Por fin se centralizaba todo en una misma instalación. La academia, la escuela, la fábrica de talento y sueños se ponía en marcha. El anhelo de décadas ya era una realidad, aunque se hubiera hecho con el idealismo por bandera en un momento en el que la economía del club estaba al límite. Vigilando y controlando hasta la última peseta, desde el nacimiento de la idea hasta la consolidación del proyecto final.

Por esos 60.000 metros cuadrados han ido desfilando cientos de jugadores cada temporada. De allí han surgido futbolistas que han escrito brillantes páginas de la historia deportiva del Espanyol y desde allí se seguirán formando, humana y profesionalmente, a los futuros cracks del primer equipo.
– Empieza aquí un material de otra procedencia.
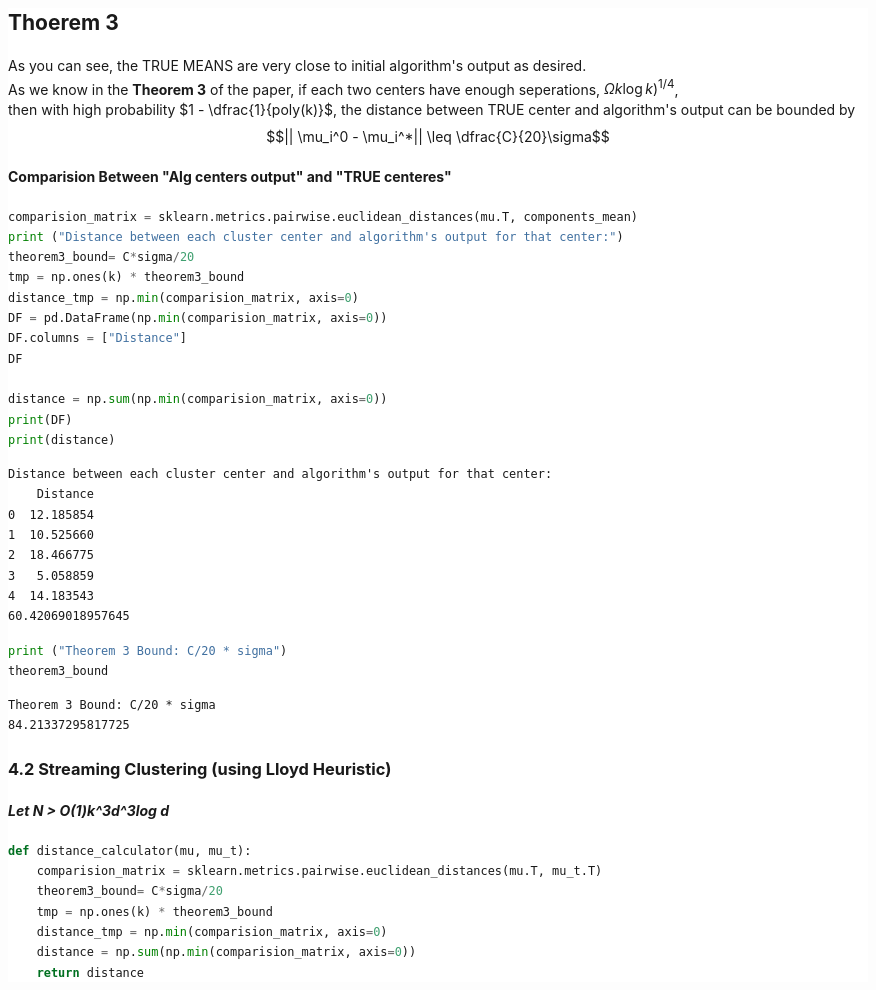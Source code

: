 

## Thoerem 3

As you can see, the TRUE MEANS are very close to initial algorithm's output as desired. <br>
As we know in the **Theorem 3** of the paper, 
if each two centers have enough seperations, $\Omega k \log k )^{1/4}$,<br>
then with high probability $1 - \dfrac{1}{poly(k)}$, the distance between TRUE center and algorithm's output can be bounded by<br>
$$|| \mu_i^0 - \mu_i^*|| \leq \dfrac{C}{20}\sigma$$

#### Comparision Between "Alg centers output" and "TRUE centeres"


```python
comparision_matrix = sklearn.metrics.pairwise.euclidean_distances(mu.T, components_mean)
print ("Distance between each cluster center and algorithm's output for that center:")
theorem3_bound= C*sigma/20
tmp = np.ones(k) * theorem3_bound
distance_tmp = np.min(comparision_matrix, axis=0)
DF = pd.DataFrame(np.min(comparision_matrix, axis=0))
DF.columns = ["Distance"]
DF   

distance = np.sum(np.min(comparision_matrix, axis=0))
print(DF)
print(distance)
```

    Distance between each cluster center and algorithm's output for that center:
        Distance
    0  12.185854
    1  10.525660
    2  18.466775
    3   5.058859
    4  14.183543
    60.42069018957645



```python
print ("Theorem 3 Bound: C/20 * sigma")
theorem3_bound
```

    Theorem 3 Bound: C/20 * sigma
    84.21337295817725



### 4.2 Streaming Clustering (using Lloyd Heuristic)

#### ***Let N > O(1)k^3d^3log d***


```python
def distance_calculator(mu, mu_t):
    comparision_matrix = sklearn.metrics.pairwise.euclidean_distances(mu.T, mu_t.T)
    theorem3_bound= C*sigma/20
    tmp = np.ones(k) * theorem3_bound
    distance_tmp = np.min(comparision_matrix, axis=0)
    distance = np.sum(np.min(comparision_matrix, axis=0))
    return distance
```
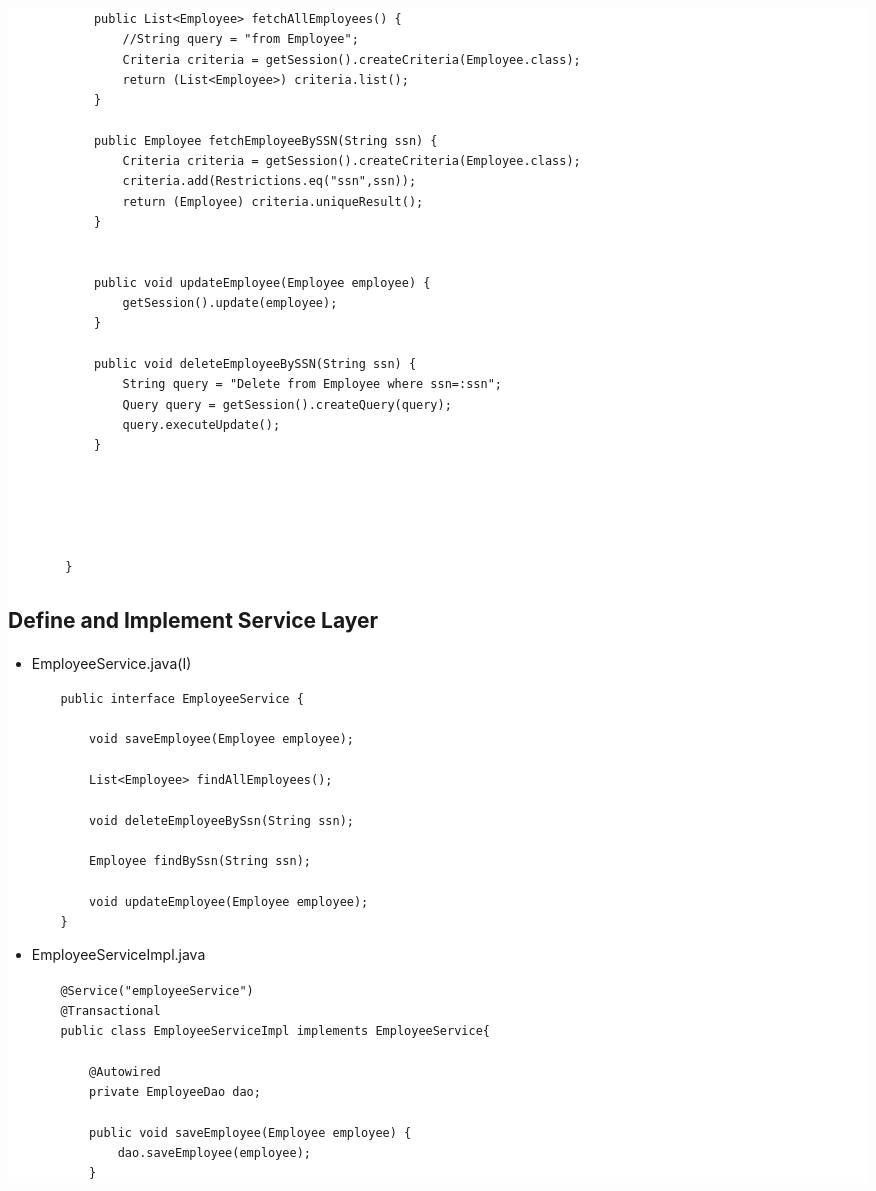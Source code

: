 				public List<Employee> fetchAllEmployees() {
					//String query = "from Employee";
					Criteria criteria = getSession().createCriteria(Employee.class);
					return (List<Employee>) criteria.list();
				}
				
				public Employee fetchEmployeeBySSN(String ssn) {	
					Criteria criteria = getSession().createCriteria(Employee.class);
					criteria.add(Restrictions.eq("ssn",ssn));
					return (Employee) criteria.uniqueResult();
				}
				
				
				public void updateEmployee(Employee employee) {
					getSession().update(employee);
				}
				
				public void deleteEmployeeBySSN(String ssn) {
					String query = "Delete from Employee where ssn=:ssn";
					Query query = getSession().createQuery(query);
					query.executeUpdate();
				}
				
				
			
			
			
			}
				

## Define and Implement Service Layer


-	EmployeeService.java(I)

					
			public interface EmployeeService {
 
				void saveEmployee(Employee employee);
			 
				List<Employee> findAllEmployees();
			 
				void deleteEmployeeBySsn(String ssn);
			 
				Employee findBySsn(String ssn);
			 
				void updateEmployee(Employee employee);
			}

				
-	EmployeeServiceImpl.java

			@Service("employeeService")
			@Transactional
			public class EmployeeServiceImpl implements EmployeeService{
			 
				@Autowired
				private EmployeeDao dao;
				 
				public void saveEmployee(Employee employee) {
					dao.saveEmployee(employee);
				}
			 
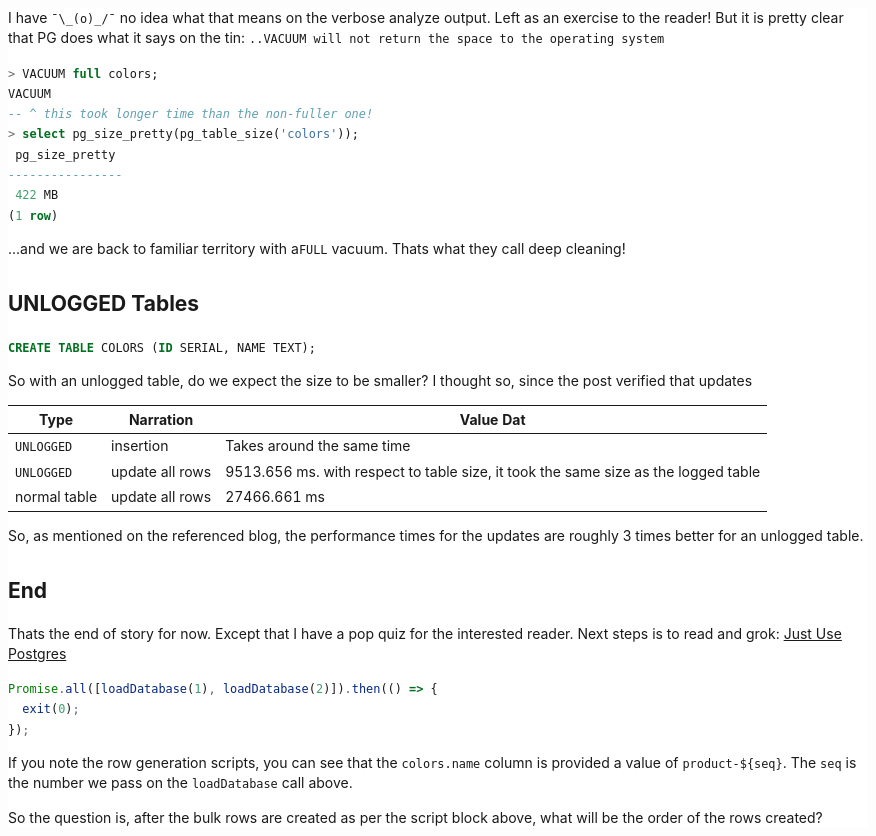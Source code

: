 
I have `¯\_(o)_/¯` no idea what that means on the verbose analyze output. Left
as an exercise to the reader! But it is pretty clear that PG does what it says
on the tin: `..VACUUM will not return the space to the operating system`

```sql
> VACUUM full colors;
VACUUM
-- ^ this took longer time than the non-fuller one!
> select pg_size_pretty(pg_table_size('colors'));
 pg_size_pretty
----------------
 422 MB
(1 row)
```

...and we are back to familiar territory with a`FULL` vacuum. Thats what they
call deep cleaning!

## UNLOGGED Tables

```sql
CREATE TABLE COLORS (ID SERIAL, NAME TEXT);
```

So with an unlogged table, do we expect the size to be smaller? I thought so, since the post verified that updates

| Type         | Narration       | Value Dat                                                                          |
| ------------ | --------------- | ---------------------------------------------------------------------------------- |
| `UNLOGGED`   | insertion       | Takes around the same time                                                         |
| `UNLOGGED`   | update all rows | 9513.656 ms. with respect to table size, it took the same size as the logged table |
| normal table | update all rows | 27466.661 ms                                                                       |

So, as mentioned on the referenced blog, the performance times for the updates
are roughly 3 times better for an unlogged table.

## End

Thats the end of story for now. Except that I have a pop quiz for the interested
reader. Next steps is to read and grok: [Just Use Postgres
](https://www.amazingcto.com/postgres-for-everything/)

```javascript
Promise.all([loadDatabase(1), loadDatabase(2)]).then(() => {
  exit(0);
});
```

If you note the row generation scripts, you can see that the `colors.name`
column is provided a value of `product-${seq}`. The `seq` is the number we pass
on the `loadDatabase` call above.

So the question is, after the bulk rows are created as per the script block
above, what will be the order of the rows created?
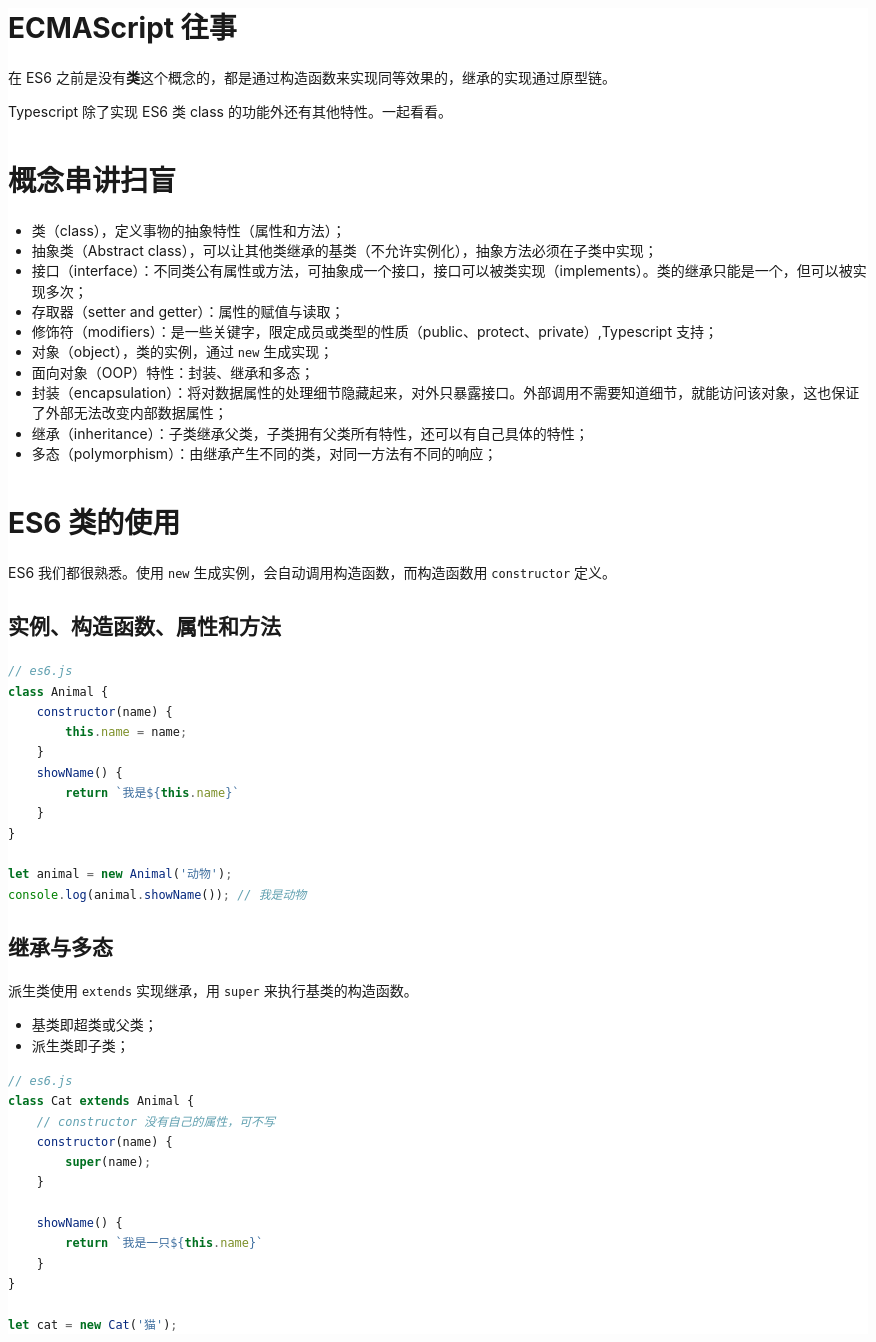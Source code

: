 # ECMAScript 往事

在 ES6 之前是没有**类**这个概念的，都是通过构造函数来实现同等效果的，继承的实现通过原型链。

Typescript 除了实现 ES6 类 class 的功能外还有其他特性。一起看看。

# 概念串讲扫盲

- 类（class），定义事物的抽象特性（属性和方法）；
- 抽象类（Abstract class），可以让其他类继承的基类（不允许实例化），抽象方法必须在子类中实现；
- 接口（interface）：不同类公有属性或方法，可抽象成一个接口，接口可以被类实现（implements）。类的继承只能是一个，但可以被实现多次；
- 存取器（setter and getter）：属性的赋值与读取；
- 修饰符（modifiers）：是一些关键字，限定成员或类型的性质（public、protect、private）,Typescript 支持；
- 对象（object），类的实例，通过 `new` 生成实现； 
- 面向对象（OOP）特性：封装、继承和多态；
- 封装（encapsulation）：将对数据属性的处理细节隐藏起来，对外只暴露接口。外部调用不需要知道细节，就能访问该对象，这也保证了外部无法改变内部数据属性；
- 继承（inheritance）：子类继承父类，子类拥有父类所有特性，还可以有自己具体的特性；
- 多态（polymorphism）：由继承产生不同的类，对同一方法有不同的响应；


# ES6 类的使用

ES6 我们都很熟悉。使用 `new` 生成实例，会自动调用构造函数，而构造函数用 `constructor` 定义。

## 实例、构造函数、属性和方法

```javascript
// es6.js
class Animal {
    constructor(name) {
        this.name = name;
    }
    showName() {
        return `我是${this.name}`
    }
}

let animal = new Animal('动物');
console.log(animal.showName()); // 我是动物
```

## 继承与多态

派生类使用 `extends` 实现继承，用 `super` 来执行基类的构造函数。

- 基类即超类或父类；
- 派生类即子类；


```javascript
// es6.js
class Cat extends Animal {
    // constructor 没有自己的属性，可不写
    constructor(name) {
        super(name);
    }

    showName() {
        return `我是一只${this.name}`
    }
}

let cat = new Cat('猫');
```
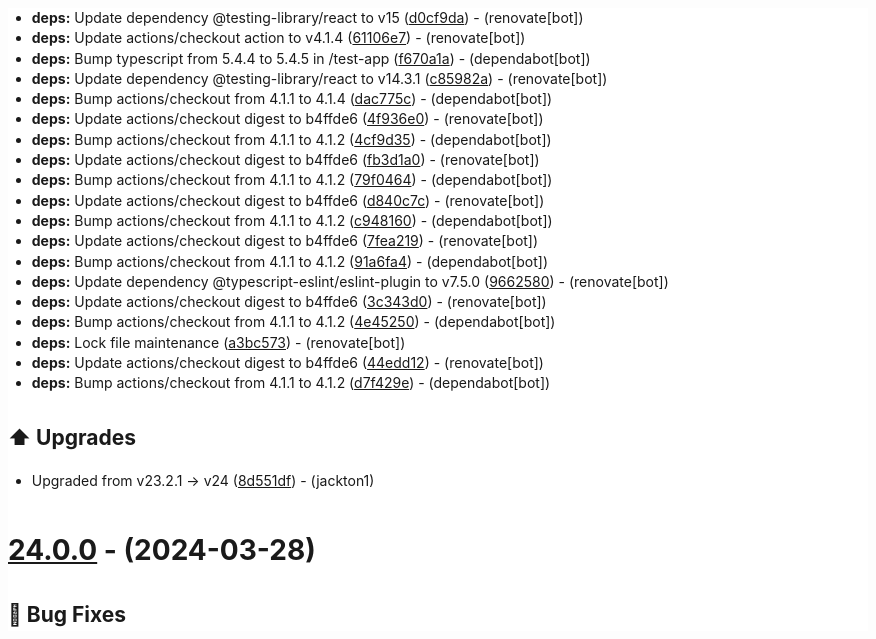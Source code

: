 - **deps:** Update dependency @testing-library/react to v15 ([d0cf9da](https://github.com/tj-actions/eslint-changed-files/commit/d0cf9da8f9a067596275da36a415edd91147c996))  - (renovate[bot])
- **deps:** Update actions/checkout action to v4.1.4 ([61106e7](https://github.com/tj-actions/eslint-changed-files/commit/61106e72022d808009c7723dc765bb84bb54e366))  - (renovate[bot])
- **deps:** Bump typescript from 5.4.4 to 5.4.5 in /test-app ([f670a1a](https://github.com/tj-actions/eslint-changed-files/commit/f670a1aa7b56b68d65c4d795624698a3e6200880))  - (dependabot[bot])
- **deps:** Update dependency @testing-library/react to v14.3.1 ([c85982a](https://github.com/tj-actions/eslint-changed-files/commit/c85982ab4e8080ddfa0304796b5bdb6713ac0a98))  - (renovate[bot])
- **deps:** Bump actions/checkout from 4.1.1 to 4.1.4 ([dac775c](https://github.com/tj-actions/eslint-changed-files/commit/dac775c49ad392b948522494fe3fd161d1f50ded))  - (dependabot[bot])
- **deps:** Update actions/checkout digest to b4ffde6 ([4f936e0](https://github.com/tj-actions/eslint-changed-files/commit/4f936e0bd6cc3eaa25c8b5abe1388e2c07ce2645))  - (renovate[bot])
- **deps:** Bump actions/checkout from 4.1.1 to 4.1.2 ([4cf9d35](https://github.com/tj-actions/eslint-changed-files/commit/4cf9d353e8b5698c26dab8b630638b18ebc47603))  - (dependabot[bot])
- **deps:** Update actions/checkout digest to b4ffde6 ([fb3d1a0](https://github.com/tj-actions/eslint-changed-files/commit/fb3d1a08843c0d00517f55e7cf3e99d8b7576706))  - (renovate[bot])
- **deps:** Bump actions/checkout from 4.1.1 to 4.1.2 ([79f0464](https://github.com/tj-actions/eslint-changed-files/commit/79f046420c3fa750300be7b356c2c3691267f4a5))  - (dependabot[bot])
- **deps:** Update actions/checkout digest to b4ffde6 ([d840c7c](https://github.com/tj-actions/eslint-changed-files/commit/d840c7cf64eee00426371dedc4a2fb8e503286b4))  - (renovate[bot])
- **deps:** Bump actions/checkout from 4.1.1 to 4.1.2 ([c948160](https://github.com/tj-actions/eslint-changed-files/commit/c948160ee4d3652bc345a25a2caa5291c311ee41))  - (dependabot[bot])
- **deps:** Update actions/checkout digest to b4ffde6 ([7fea219](https://github.com/tj-actions/eslint-changed-files/commit/7fea219c93ae58bf1c66aa6c9b892f3e104a2274))  - (renovate[bot])
- **deps:** Bump actions/checkout from 4.1.1 to 4.1.2 ([91a6fa4](https://github.com/tj-actions/eslint-changed-files/commit/91a6fa4ed650b791c82a657ac955f20f4b9b9003))  - (dependabot[bot])
- **deps:** Update dependency @typescript-eslint/eslint-plugin to v7.5.0 ([9662580](https://github.com/tj-actions/eslint-changed-files/commit/96625800e66f039893ffd467bb7a570877563e08))  - (renovate[bot])
- **deps:** Update actions/checkout digest to b4ffde6 ([3c343d0](https://github.com/tj-actions/eslint-changed-files/commit/3c343d094621dc364398190c4b28cda9e9053d11))  - (renovate[bot])
- **deps:** Bump actions/checkout from 4.1.1 to 4.1.2 ([4e45250](https://github.com/tj-actions/eslint-changed-files/commit/4e452503267ef35e4ede96f1009065c95973b6ee))  - (dependabot[bot])
- **deps:** Lock file maintenance ([a3bc573](https://github.com/tj-actions/eslint-changed-files/commit/a3bc57325c414e98b688c7c0666cbb3098aa7326))  - (renovate[bot])
- **deps:** Update actions/checkout digest to b4ffde6 ([44edd12](https://github.com/tj-actions/eslint-changed-files/commit/44edd12c68f52cf8f319746ce9029fa93a6266bf))  - (renovate[bot])
- **deps:** Bump actions/checkout from 4.1.1 to 4.1.2 ([d7f429e](https://github.com/tj-actions/eslint-changed-files/commit/d7f429e1ddcef924f2ec20d11fb2051d695dee0b))  - (dependabot[bot])

## ⬆️ Upgrades

- Upgraded from v23.2.1 -> v24
 ([8d551df](https://github.com/tj-actions/eslint-changed-files/commit/8d551dfb8fdbb98c5dac934630231f8751b511b2))  - (jackton1)

# [24.0.0](https://github.com/tj-actions/eslint-changed-files/compare/v23.2.1...v24.0.0) - (2024-03-28)

## 🐛 Bug Fixes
En estos 20 años se ha ido modificando los usos de los campos y de la parcela en función de las necesidades diarias, pero ahora, en una mirada atrás en el tiempo, la instalación ha cumplido con lo que se esperaba, aprovechando cualquier rincón y estirando hasta el centímetro el espacio disponible.

Hoy toca felicitarse ante la perspectiva de que por delante se abre un futuro cargado de nuevos retos e idénticas esperanzas e ilusiones. Las mismas que demuestran cada día los cientos de niños y niñas que atraviesan la puerta de entrada y pasan, con admiración y orgullo, junto a la estatua de Dani Jarque.